A fé não precisava de imagens, estava na alma, essa coisa sem existência material que, segundo a minha mãe, vivia no nosso pensamento e dentro do peito e era capaz de sobreviver até à nossa morte. E algo assim dispensava figuras de barro a acumular pó para, no fim da história, aumentar o trabalho na limpeza de sábado à tarde. Na casa do Laranjal havia outras prioridades como engraxar os sapatos, varrer o quintal ou arrumar as linhas, os lençóis estampados ainda por entregar e toda a papelada dos bordados.

A Celina - sem diminutivo como a Alicinha, a Teresinha ou a Conceiçãozinha - bordava de segunda a sexta, recebia as mulheres dos bordados e fazia conversa que, no sítio, não havia pessoa tão bem falada como ela, uma senhora simpática a quem tinha calhado um rapazinho travesso e uma menina de feito atravessado. E faltava-lhe o tempo para manter a casa a brilhar e tão arrumada como a da minha tia Alice, onde dava sempre a impressão que não vivia lá gente.

A loiça guardada, a roupa passada e as camas feitas contrastavam com o furacão que, todos os dias, varria a nossa casa e a fazia parecer mais desconjuntada. Se a minha mãe somasse a tudo o que vivia fora lugar mais tralha então seria ainda mais confuso, mas não apenas por isso que no Laranjal tudo se limitava apenas ao essencial. Por debaixo daquela camada de desarrumação estava o gosto austero e elegante daquela senhora e só se revelava ao domingo à tarde, quando fazia desaparecer tudo o que andava por cima das mesas.

Às vezes, quando estava feliz e havia flores no quintal, arranjava jarras para o quarto de engomar e para a sala. “Está bonita, não está?” e repetia para o caso de não se ter reparado. A minha mãe não era pessoa de guardar pensamentos ou opiniões e gostava de ouvir os outros, de aprender, de conversar e falar e era leal às irmãs, às outras senhoras de meia de idade com quem cresci e que se juntavam pela tardinha em casa do meu avô. Lembro-me de as ouvir a falar umas por cima das outras e de achar isso espantoso.
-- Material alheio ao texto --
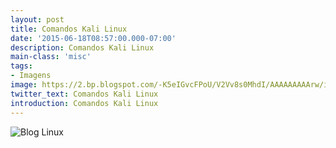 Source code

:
 ```yaml
---
layout: post
title: Comandos Kali Linux
date: '2015-06-18T08:57:00.000-07:00'
description: Comandos Kali Linux
main-class: 'misc'
tags:
- Imagens
image: https://2.bp.blogspot.com/-K5eIGvcFPoU/V2Vv8s0MhdI/AAAAAAAAArw/irtp54eXzCIDZbIg3Y1Ys3rbHKT5RO7FgCLcB/s72-c/Kali_Linux_Cheat_Sheet.png
twitter_text: Comandos Kali Linux
introduction: Comandos Kali Linux
---
```

![Blog Linux](https://2.bp.blogspot.com/-K5eIGvcFPoU/V2Vv8s0MhdI/AAAAAAAAArw/irtp54eXzCIDZbIg3Y1Ys3rbHKT5RO7FgCLcB/s640/Kali_Linux_Cheat_Sheet.png "Blog Linux")
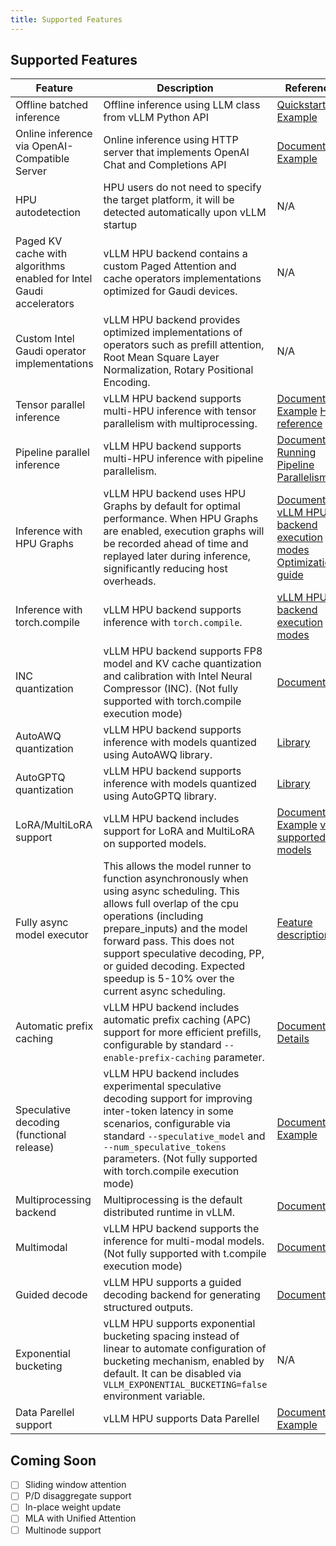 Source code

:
 ```yaml
---
title: Supported Features
---
```


## Supported Features

| **Feature**   | **Description**   | **References**  |
|---    |---    |---    |
| Offline batched inference     | Offline inference using LLM class from vLLM Python API    | [Quickstart](https://docs.vllm.ai/en/stable/getting_started/quickstart.html#offline-batched-inference)  [Example](https://docs.vllm.ai/en/stable/getting_started/examples/offline_inference.html)   |
| Online inference via OpenAI-Compatible Server     | Online inference using HTTP server that implements OpenAI Chat and Completions API    | [Documentation](https://docs.vllm.ai/en/stable/serving/openai_compatible_server.html)  [Example](https://docs.vllm.ai/en/stable/getting_started/examples/openai_chat_completion_client.html)    |
| HPU autodetection     | HPU users do not need to specify the target platform, it will be detected automatically upon vLLM startup     | N/A   |
| Paged KV cache with algorithms enabled for Intel Gaudi accelerators   | vLLM HPU backend contains a custom Paged Attention and cache operators implementations optimized for Gaudi devices.   | N/A   |
| Custom Intel Gaudi operator implementations   | vLLM HPU backend provides optimized implementations of operators such as prefill attention, Root Mean Square Layer Normalization, Rotary Positional Encoding.     | N/A   |
| Tensor parallel inference      | vLLM HPU backend supports multi-HPU inference with tensor parallelism with multiprocessing.  | [Documentation](https://docs.vllm.ai/en/stable/serving/distributed_serving.html)  [Example](https://docs.ray.io/en/latest/serve/tutorials/vllm-example.html)  [HCCL reference](https://docs.habana.ai/en/latest/API_Reference_Guides/HCCL_APIs/index.html)    |
| Pipeline parallel inference    | vLLM HPU backend supports multi-HPU inference with pipeline parallelism.   | [Documentation](https://docs.vllm.ai/en/stable/serving/distributed_serving.html)  [Running Pipeline Parallelism](https://vllm-gaudi.readthedocs.io/en/latest/configuration/pipeline_parallelism.html)   |
| Inference with HPU Graphs     | vLLM HPU backend uses HPU Graphs by default for optimal performance. When HPU Graphs are enabled, execution graphs will be recorded ahead of time and replayed later during inference, significantly reducing host overheads.  | [Documentation](https://docs.habana.ai/en/latest/PyTorch/Inference_on_PyTorch/Inference_Using_HPU_Graphs.html)  [vLLM HPU backend execution modes](https://docs.vllm.ai/en/stable/getting_started/gaudi-installation.html#execution-modes)  [Optimization guide](https://docs.vllm.ai/en/latest/getting_started/gaudi-installation.html#hpu-graph-capture)    |
| Inference with torch.compile   | vLLM HPU backend supports inference with `torch.compile`.    | [vLLM HPU backend execution modes](https://docs.vllm.ai/en/stable/getting_started/gaudi-installation.html#execution-modes)    |
| INC quantization  | vLLM HPU backend supports FP8 model and KV cache quantization and calibration with Intel Neural Compressor (INC). (Not fully supported with torch.compile execution mode)    | [Documentation](https://docs.habana.ai/en/latest/PyTorch/Inference_on_PyTorch/Inference_Using_FP8.html)   |
| AutoAWQ quantization | vLLM HPU backend supports inference with models quantized using AutoAWQ library. | [Library](https://github.com/casper-hansen/AutoAWQ) |
| AutoGPTQ quantization | vLLM HPU backend supports inference with models quantized using AutoGPTQ library. | [Library](https://github.com/AutoGPTQ/AutoGPTQ) |
| LoRA/MultiLoRA support    | vLLM HPU backend includes support for LoRA and MultiLoRA on supported models.     | [Documentation](https://docs.vllm.ai/en/stable/models/lora.html)   [Example](https://docs.vllm.ai/en/stable/getting_started/examples/multilora_inference.html)  [vLLM supported models](https://docs.vllm.ai/en/latest/models/supported_models.html)   |
| Fully async model executor     | This allows the model runner to function asynchronously when using async scheduling. This allows full overlap of the cpu operations (including prepare_inputs) and the model forward pass. This does not support speculative decoding, PP, or guided decoding. Expected speedup is 5-10% over the current async scheduling.   | [Feature description](https://github.com/vllm-project/vllm/pull/23569)   |
| Automatic prefix caching   | vLLM HPU backend includes automatic prefix caching (APC) support for more efficient prefills, configurable by standard `--enable-prefix-caching` parameter.   | [Documentation](https://docs.vllm.ai/en/stable/automatic_prefix_caching/apc.html)  [Details](https://docs.vllm.ai/en/stable/automatic_prefix_caching/details.html)  |
| Speculative decoding (functional release)     | vLLM HPU backend includes experimental speculative decoding support for improving inter-token latency in some scenarios, configurable via standard `--speculative_model` and `--num_speculative_tokens` parameters. (Not fully supported with torch.compile execution mode)   | [Documentation](https://docs.vllm.ai/en/stable/models/spec_decode.html)  [Example](https://docs.vllm.ai/en/stable/getting_started/examples/mlpspeculator.html)  |
| Multiprocessing backend   | Multiprocessing is the default distributed runtime in vLLM.   | [Documentation](https://docs.vllm.ai/en/latest/serving/distributed_serving.html)  |
| Multimodal   | vLLM HPU backend supports the inference for multi-modal models. (Not fully supported with t.compile execution mode) |  [Documentation](https://docs.vllm.ai/en/latest/serving/multimodal_inputs.html) |
| Guided decode   | vLLM HPU supports a guided decoding backend for generating structured outputs.   | [Documentation](https://docs.vllm.ai/en/latest/features/structured_outputs.html)  |
| Exponential bucketing | vLLM HPU supports exponential bucketing spacing instead of linear to automate configuration of bucketing mechanism, enabled by default. It can be disabled via `VLLM_EXPONENTIAL_BUCKETING=false` environment variable.   | N/A |
| Data Parellel support | vLLM HPU supports Data Parellel | [Documentation](https://docs.vllm.ai/en/stable/serving/data_parallel_deployment.html)  [Example](https://docs.vllm.ai/en/latest/examples/offline_inference/data_parallel.html)  |

## Coming Soon

- [ ] Sliding window attention
- [ ] P/D disaggregate support
- [ ] In-place weight update
- [ ] MLA with Unified Attention
- [ ] Multinode support
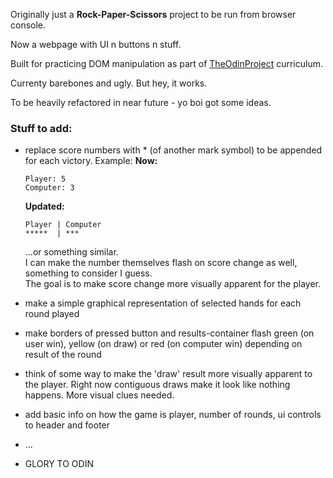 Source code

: Originally just a **Rock-Paper-Scissors** project to be run from browser console. 

Now a webpage with UI n buttons n stuff.   

Built for practicing DOM manipulation as part of [TheOdinProject](https://www.theodinproject.com/) curriculum.  

Currenty barebones and ugly. But hey, it works.  

To be heavily refactored in near future - yo boi got some ideas.   

### Stuff to add: 

- replace score numbers with * (of another mark symbol) to be appended for each victory.
  Example:
  **Now:**
   ```
  Player: 5
  Computer: 3
   ```
  **Updated:**
  ```
  Player | Computer
  *****  | ***
  ```
  ...or something similar.  
  I can make the number themselves flash on score change as well, something to consider I guess.  
  The goal is to make score change more visually apparent for the player.
  
- make a simple graphical representation of selected hands for each round played
  
- make borders of pressed button and results-container flash green (on user win), yellow (on draw) or red (on computer win) depending on result of the round
  
- think of some way to make the 'draw' result more visually apparent to the player. Right now contiguous draws make it look like nothing happens. More visual clues needed.

- add basic info on how the game is player, number of rounds, ui controls to header and footer

- ...

- GLORY TO  ODIN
Como era possível que se entendessem se falavam todas ao mesmo tempo, mas entendiam. Também havia discussões, brigas e amuos, mas nenhum foi alguma vez grave para justificar o corte de relações. As minhas tias foram sempre as minhas tias de um modo tão incondicional como o meu pai e o meu irmão eram meus, seriam sempre meus. As vozes acompanharam as minhas tardes de domingo e se fechar os olhos sou capaz de me lembrar dos vultos, das saias azuis escuras ou castanhas, aquelas cores neutras para dar com tudo, os cabelos com permanente e lá no meio a minha mãe.

Com a mesma austeridade a vestir e o cabelo grisalho arranjado à frente do espelho do quarto de engomar, sem permanente que, de todas as irmãs, foi a única a ter ondas, a ser a mais morena e a dispensar o diminutivo dos vizinhos. Era só a Celina, a mulher que me coube como mãe.